Task statement = Restate every record word for word, without the pictures.

━━━━━━

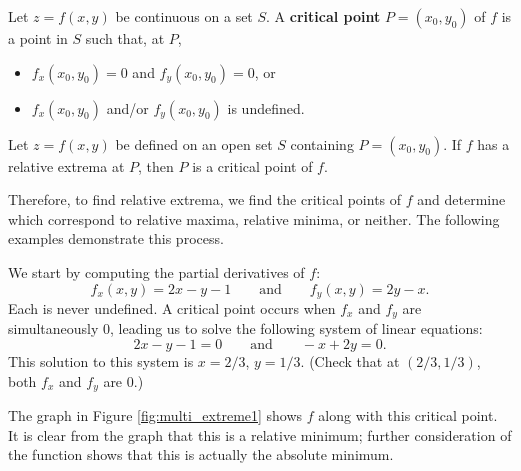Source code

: {Let $z = f(x,y)$ be continuous on a set $S$. A \textbf{critical point} $P=(x_0,y_0)$ of $f$ is a point in $S$ such that, at $P$,
\begin{itemize}
	\item $f_x(x_0,y_0) = 0$ and $f_y(x_0,y_0) = 0$, or
	\item	$f_x(x_0,y_0)$ and/or $f_y(x_0,y_0)$ is undefined.
\end{itemize}
}

{Let $z=f(x,y)$ be defined on an open set $S$ containing $P=(x_0,y_0)$. If $f$ has a relative extrema at $P$, then $P$ is a critical point of $f$.
}

Therefore, to find relative extrema, we find the critical points of $f$ and determine which correspond to relative maxima, relative minima, or neither. The following examples demonstrate this process.\\

{We start by computing the partial derivatives of $f$:
$$f_x(x,y) = 2x-y-1 \qquad \text{and}\qquad f_y(x,y) = 2y-x.$$
Each is never undefined. A critical point occurs when $f_x$ and $f_y$ are simultaneously 0, leading us to solve the following system of linear equations:
$$2x-y-1 = 0\qquad \text{and}\qquad -x+2y = 0.$$
This solution to this system is $x=2/3$, $y=1/3$. (Check that at $(2/3,1/3)$, both $f_x$ and $f_y$ are 0.)

The graph in Figure \ref{fig:multi_extreme1} shows $f$ along with this critical point. It is clear from the graph that this is a relative minimum; further consideration of the function shows that this is actually the absolute minimum.
}\\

━━━━━━

Solution for this problem =
Source code

: {Let $z = f(x,y)$ be continuous on a set $S$. A \textbf{critical point} $P=(x_0,y_0)$ of $f$ is a point in $S$ such that, at $P$,
\begin{itemize}
	\item $f_x(x_0,y_0) = 0$ and $f_y(x_0,y_0) = 0$, or
	\item	$f_x(x_0,y_0)$ and/or $f_y(x_0,y_0)$ is undefined.
\end{itemize}
}

{Let $z=f(x,y)$ be defined on an open set $S$ containing $P=(x_0,y_0)$. If $f$ has a relative extrema at $P$, then $P$ is a critical point of $f$.
}

Therefore, to find relative extrema, we find the critical points of $f$ and determine which correspond to relative maxima, relative minima, or neither. The following examples demonstrate this process.\\

{We start by computing the partial derivatives of $f$:
$$f_x(x,y) = 2x-y-1 \qquad \text{and}\qquad f_y(x,y) = 2y-x.$$
Each is never undefined. A critical point occurs when $f_x$ and $f_y$ are simultaneously 0, leading us to solve the following system of linear equations:
$$2x-y-1 = 0\qquad \text{and}\qquad -x+2y = 0.$$
This solution to this system is $x=2/3$, $y=1/3$. (Check that at $(2/3,1/3)$, both $f_x$ and $f_y$ are 0.)

The graph in Figure \ref{fig:multi_extreme1} shows $f$ along with this critical point. It is clear from the graph that this is a relative minimum; further consideration of the function shows that this is actually the absolute minimum.
}\\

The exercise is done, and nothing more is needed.